Task material
◆ ◆ ◆ ◆ ◆

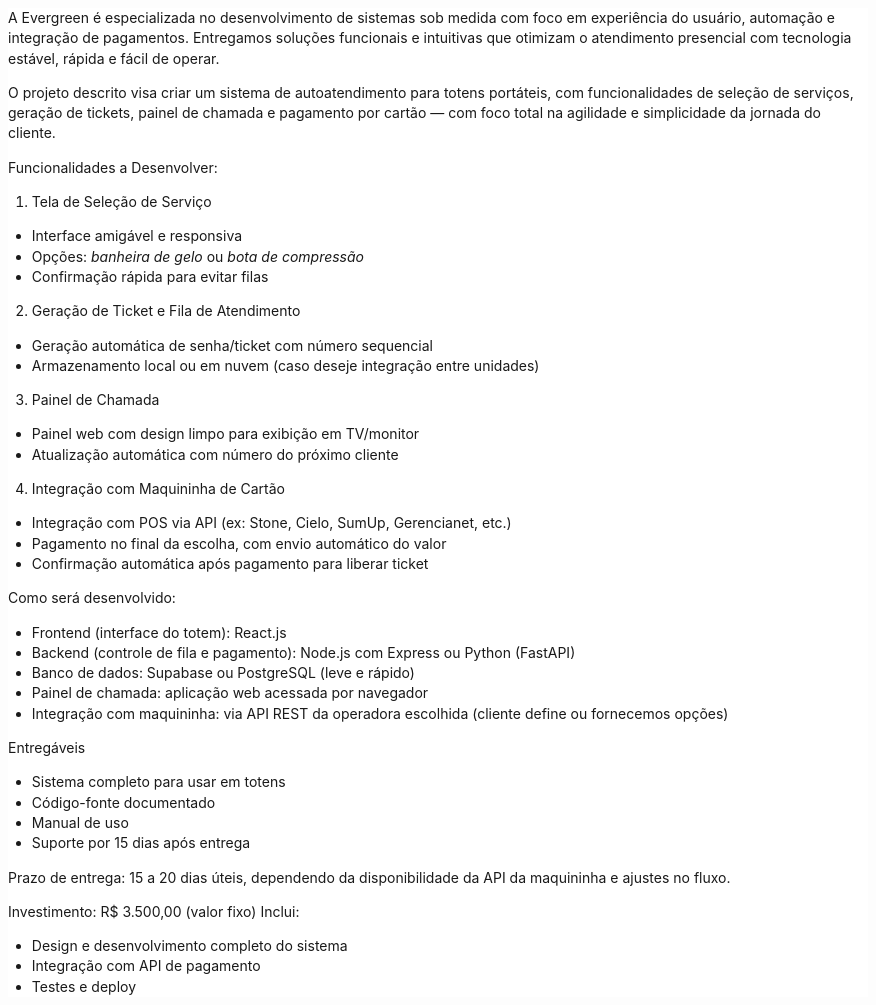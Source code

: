 A Evergreen é especializada no desenvolvimento de sistemas sob medida com foco em experiência do usuário, automação e integração de pagamentos. Entregamos soluções funcionais e intuitivas que otimizam o atendimento presencial com tecnologia estável, rápida e fácil de operar.

O projeto descrito visa criar um sistema de autoatendimento para totens portáteis, com funcionalidades de seleção de serviços, geração de tickets, painel de chamada e pagamento por cartão — com foco total na agilidade e simplicidade da jornada do cliente.



Funcionalidades a Desenvolver:

1. Tela de Seleção de Serviço

* Interface amigável e responsiva
* Opções: *banheira de gelo* ou *bota de compressão*
* Confirmação rápida para evitar filas

2. Geração de Ticket e Fila de Atendimento

* Geração automática de senha/ticket com número sequencial
* Armazenamento local ou em nuvem (caso deseje integração entre unidades)

3. Painel de Chamada

* Painel web com design limpo para exibição em TV/monitor
* Atualização automática com número do próximo cliente

4. Integração com Maquininha de Cartão

* Integração com POS via API (ex: Stone, Cielo, SumUp, Gerencianet, etc.)
* Pagamento no final da escolha, com envio automático do valor
* Confirmação automática após pagamento para liberar ticket


Como será desenvolvido:

* Frontend (interface do totem): React.js
* Backend (controle de fila e pagamento): Node.js com Express ou Python (FastAPI)
* Banco de dados: Supabase ou PostgreSQL (leve e rápido)
* Painel de chamada: aplicação web acessada por navegador
* Integração com maquininha: via API REST da operadora escolhida (cliente define ou fornecemos opções)


Entregáveis

* Sistema completo para usar em totens
* Código-fonte documentado
* Manual de uso
* Suporte por 15 dias após entrega

Prazo de entrega:
15 a 20 dias úteis, dependendo da disponibilidade da API da maquininha e ajustes no fluxo.


Investimento:
R$ 3.500,00 (valor fixo)
Inclui:
* Design e desenvolvimento completo do sistema
* Integração com API de pagamento
* Testes e deploy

◆ ◆ ◆ ◆ ◆

In how many lines of the data does the string "completo" appear? Give only the number.

Result of this task
2